Dr Robert Ogirri brings nearly 30 years of experience in manufacturing and supply chain management. He has served in leadership positions at both local and international companies, such as Cadbury, Kraft Foods, Mondelez, Nosak Group, and Ladgroup. He offers practical guidance on how leaders with traditional operational expertise can harness artificial intelligence to drive growth and accomplish key business goals in this interview with ARINZE NWAFOR

Numerous business leaders regard the current business climate as the most challenging they have ever encountered. In your view, what is the most urgent national issue impacting the industry today?

This is quite interesting because, across the ages, everyone tends to believe that their own decade was the toughest. However, the challenges we face now are much more diverse and have a more immediate impact. The world today is a global village, and events in any part of the world can easily affect your operations. No one is an island.

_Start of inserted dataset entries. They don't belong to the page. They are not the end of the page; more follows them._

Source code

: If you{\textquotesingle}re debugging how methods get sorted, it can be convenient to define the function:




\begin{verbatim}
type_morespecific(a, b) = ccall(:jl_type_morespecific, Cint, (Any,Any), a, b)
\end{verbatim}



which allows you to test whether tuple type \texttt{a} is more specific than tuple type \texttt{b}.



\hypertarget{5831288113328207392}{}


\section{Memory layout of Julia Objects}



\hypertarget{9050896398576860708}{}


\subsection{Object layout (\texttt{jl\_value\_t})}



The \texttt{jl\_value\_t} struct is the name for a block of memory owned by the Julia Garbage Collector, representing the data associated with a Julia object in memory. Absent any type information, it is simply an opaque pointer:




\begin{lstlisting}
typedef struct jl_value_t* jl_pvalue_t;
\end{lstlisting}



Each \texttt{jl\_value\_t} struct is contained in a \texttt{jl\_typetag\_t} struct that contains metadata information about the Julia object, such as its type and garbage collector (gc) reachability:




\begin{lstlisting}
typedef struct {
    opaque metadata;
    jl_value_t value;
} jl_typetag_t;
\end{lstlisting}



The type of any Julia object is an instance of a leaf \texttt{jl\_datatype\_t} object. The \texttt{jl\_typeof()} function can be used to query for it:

Take Nigeria, for example. Industries here face the dual challenge of confronting both black swan and grey rhino risks. So, how does one manage improbable and unpredictable events, alongside probable, high-impact situations? A business owner today must be highly adept at being adaptable. Key drivers of difficulty today include insecurity challenges, power disruptions in the absence of a clear energy strategy, and inconsistent policies. Then you have shifting consumer demands and dwindling purchasing power, all of which are impacts of the issues mentioned above. Businesses are left with high inventories and lower outputs. Capacity utilisation is therefore low, making it much more difficult to absorb costs. It is tough.

In what ways have these national challenges influenced how businesses approach strategy and leadership?

Long-term planning has essentially gone out of the window. We now must make decisions based on short-term plans and continuously evolve. The thinking now is essentially about execution, the operational effectiveness of strategy. Leaders have to be hands-on and willing to drive quick turnarounds. How do you manage a global supply chain that can be impacted by a single tweet from a powerful head of government, for example, on tariffs, or by the outbreak of war? Consequently, a well-crafted strategy must be regularly measured against key performance indicators that continuously leverage the core purpose and strengths of the business.

How has your experience with multinational firms such as Cadbury, Kraft, and Mondelez, alongside local companies like Nosak Group and Ladgroup, influenced your approach to leadership?

I often describe it as a journey that takes you along a well-paved highway, which eventually connects to a rough, uneven terrain before you finally reach your destination. My early years with multinationals gave me a deep appreciation for structure – things like systems, processes, compliance, and operational discipline. You are exposed to world-class manufacturing standards where continuous improvement is a daily philosophy.

I would say those experiences shaped my foundation. I learned what “best-in-class” truly looks like and what it takes to get there.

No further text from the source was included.